** Data extracts follows **

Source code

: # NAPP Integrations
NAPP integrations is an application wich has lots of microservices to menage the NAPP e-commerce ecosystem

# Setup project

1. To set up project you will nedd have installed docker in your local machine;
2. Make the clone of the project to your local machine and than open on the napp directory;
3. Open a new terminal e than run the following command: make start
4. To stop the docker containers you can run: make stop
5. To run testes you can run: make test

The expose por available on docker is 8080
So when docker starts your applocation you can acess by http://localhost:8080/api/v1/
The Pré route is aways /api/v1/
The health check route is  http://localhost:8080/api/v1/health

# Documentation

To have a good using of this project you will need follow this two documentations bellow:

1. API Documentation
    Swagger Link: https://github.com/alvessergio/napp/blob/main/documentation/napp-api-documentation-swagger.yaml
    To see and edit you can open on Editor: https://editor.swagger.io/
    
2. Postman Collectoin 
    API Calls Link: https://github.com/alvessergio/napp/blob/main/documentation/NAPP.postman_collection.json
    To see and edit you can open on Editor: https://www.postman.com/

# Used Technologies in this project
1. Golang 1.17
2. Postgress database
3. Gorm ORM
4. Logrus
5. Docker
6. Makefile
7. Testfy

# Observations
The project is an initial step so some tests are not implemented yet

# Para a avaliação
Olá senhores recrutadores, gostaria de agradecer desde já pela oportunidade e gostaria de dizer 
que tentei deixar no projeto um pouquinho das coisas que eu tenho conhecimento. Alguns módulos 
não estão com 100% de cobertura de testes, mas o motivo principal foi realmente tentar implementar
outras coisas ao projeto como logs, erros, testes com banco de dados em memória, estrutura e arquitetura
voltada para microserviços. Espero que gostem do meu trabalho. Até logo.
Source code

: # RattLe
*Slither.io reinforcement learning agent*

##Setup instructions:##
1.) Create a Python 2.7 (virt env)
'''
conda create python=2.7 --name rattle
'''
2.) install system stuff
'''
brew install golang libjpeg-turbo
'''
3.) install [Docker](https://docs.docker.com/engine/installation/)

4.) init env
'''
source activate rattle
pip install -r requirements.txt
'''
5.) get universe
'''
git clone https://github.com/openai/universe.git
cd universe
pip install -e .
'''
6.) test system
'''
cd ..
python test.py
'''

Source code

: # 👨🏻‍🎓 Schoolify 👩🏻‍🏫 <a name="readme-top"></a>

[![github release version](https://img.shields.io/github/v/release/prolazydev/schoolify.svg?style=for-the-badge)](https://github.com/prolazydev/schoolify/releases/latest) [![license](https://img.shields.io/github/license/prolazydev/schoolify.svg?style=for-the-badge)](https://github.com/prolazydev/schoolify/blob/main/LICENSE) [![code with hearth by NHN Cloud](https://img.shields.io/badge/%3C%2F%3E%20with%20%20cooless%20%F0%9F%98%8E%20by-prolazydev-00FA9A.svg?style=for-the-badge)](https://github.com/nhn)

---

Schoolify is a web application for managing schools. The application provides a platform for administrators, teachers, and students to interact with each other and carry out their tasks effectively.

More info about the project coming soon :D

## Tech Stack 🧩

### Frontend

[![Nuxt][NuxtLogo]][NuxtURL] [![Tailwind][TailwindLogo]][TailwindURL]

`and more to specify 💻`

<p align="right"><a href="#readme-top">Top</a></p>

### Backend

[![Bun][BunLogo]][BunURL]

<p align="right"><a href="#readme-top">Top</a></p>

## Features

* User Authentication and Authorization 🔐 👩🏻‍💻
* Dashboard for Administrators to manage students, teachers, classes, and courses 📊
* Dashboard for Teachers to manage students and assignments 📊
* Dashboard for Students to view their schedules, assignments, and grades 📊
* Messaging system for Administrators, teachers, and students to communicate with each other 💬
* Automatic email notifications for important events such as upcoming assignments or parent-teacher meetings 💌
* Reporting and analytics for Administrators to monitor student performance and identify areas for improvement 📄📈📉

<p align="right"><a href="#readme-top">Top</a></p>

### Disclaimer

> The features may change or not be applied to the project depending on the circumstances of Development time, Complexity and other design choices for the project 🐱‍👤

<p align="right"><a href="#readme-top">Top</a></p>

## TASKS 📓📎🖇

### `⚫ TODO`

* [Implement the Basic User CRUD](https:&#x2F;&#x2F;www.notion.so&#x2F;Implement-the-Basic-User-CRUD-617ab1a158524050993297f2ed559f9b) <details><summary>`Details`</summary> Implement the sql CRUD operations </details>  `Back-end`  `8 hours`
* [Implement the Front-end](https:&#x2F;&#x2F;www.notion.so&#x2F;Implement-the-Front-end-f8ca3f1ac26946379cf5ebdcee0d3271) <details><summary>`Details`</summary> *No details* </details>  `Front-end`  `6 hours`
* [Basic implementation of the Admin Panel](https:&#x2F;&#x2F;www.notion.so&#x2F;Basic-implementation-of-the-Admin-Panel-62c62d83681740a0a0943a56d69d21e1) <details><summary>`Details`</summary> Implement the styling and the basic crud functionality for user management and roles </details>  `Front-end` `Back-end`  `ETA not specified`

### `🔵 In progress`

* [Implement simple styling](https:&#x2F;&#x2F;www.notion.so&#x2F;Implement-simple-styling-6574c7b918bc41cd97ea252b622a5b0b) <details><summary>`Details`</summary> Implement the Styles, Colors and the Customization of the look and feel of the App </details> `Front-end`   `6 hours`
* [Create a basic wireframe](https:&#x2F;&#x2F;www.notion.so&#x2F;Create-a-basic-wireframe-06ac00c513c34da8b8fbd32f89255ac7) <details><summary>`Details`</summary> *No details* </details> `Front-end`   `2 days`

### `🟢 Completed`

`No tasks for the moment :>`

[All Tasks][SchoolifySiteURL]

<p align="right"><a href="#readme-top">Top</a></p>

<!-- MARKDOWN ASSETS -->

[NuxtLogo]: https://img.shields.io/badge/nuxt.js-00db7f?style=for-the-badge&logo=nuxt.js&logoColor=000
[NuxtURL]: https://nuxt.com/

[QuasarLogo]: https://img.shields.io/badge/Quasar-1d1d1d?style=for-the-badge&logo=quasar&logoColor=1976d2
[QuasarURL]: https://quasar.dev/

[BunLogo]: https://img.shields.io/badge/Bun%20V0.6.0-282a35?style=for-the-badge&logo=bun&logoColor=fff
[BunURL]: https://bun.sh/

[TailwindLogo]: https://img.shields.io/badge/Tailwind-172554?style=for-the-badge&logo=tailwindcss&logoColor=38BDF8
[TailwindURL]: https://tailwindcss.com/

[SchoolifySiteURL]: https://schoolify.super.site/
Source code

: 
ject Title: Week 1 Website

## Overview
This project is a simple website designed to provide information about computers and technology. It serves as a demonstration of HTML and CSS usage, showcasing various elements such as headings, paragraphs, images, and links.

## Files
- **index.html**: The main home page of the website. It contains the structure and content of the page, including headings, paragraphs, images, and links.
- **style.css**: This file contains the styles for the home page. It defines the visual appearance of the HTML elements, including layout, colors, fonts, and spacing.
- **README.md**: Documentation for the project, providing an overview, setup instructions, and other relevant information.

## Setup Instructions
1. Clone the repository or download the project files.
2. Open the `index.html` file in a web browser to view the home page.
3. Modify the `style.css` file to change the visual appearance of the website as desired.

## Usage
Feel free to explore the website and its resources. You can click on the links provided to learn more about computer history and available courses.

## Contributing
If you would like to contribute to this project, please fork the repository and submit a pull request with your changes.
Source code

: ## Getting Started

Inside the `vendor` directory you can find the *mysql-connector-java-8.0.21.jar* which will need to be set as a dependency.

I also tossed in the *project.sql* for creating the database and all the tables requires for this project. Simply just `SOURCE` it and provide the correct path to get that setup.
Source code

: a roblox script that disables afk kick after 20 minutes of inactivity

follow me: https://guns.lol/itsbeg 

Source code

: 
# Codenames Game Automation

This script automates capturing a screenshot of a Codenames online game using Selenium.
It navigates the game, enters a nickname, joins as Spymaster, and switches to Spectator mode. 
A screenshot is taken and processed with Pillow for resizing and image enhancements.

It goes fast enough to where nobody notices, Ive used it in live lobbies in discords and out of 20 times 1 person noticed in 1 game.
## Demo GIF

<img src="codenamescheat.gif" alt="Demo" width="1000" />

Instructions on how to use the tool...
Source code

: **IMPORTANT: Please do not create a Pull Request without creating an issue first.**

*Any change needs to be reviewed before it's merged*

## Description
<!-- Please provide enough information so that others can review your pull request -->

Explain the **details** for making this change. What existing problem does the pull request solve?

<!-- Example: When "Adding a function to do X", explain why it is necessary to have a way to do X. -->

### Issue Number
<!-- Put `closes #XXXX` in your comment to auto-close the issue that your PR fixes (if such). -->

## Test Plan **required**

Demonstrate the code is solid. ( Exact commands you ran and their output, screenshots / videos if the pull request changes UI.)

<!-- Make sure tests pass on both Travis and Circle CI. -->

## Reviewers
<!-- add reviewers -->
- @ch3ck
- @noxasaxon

** End of Data extracts **

A single number is the whole answer: how many lines in the entries hold the word "BunLogo".

2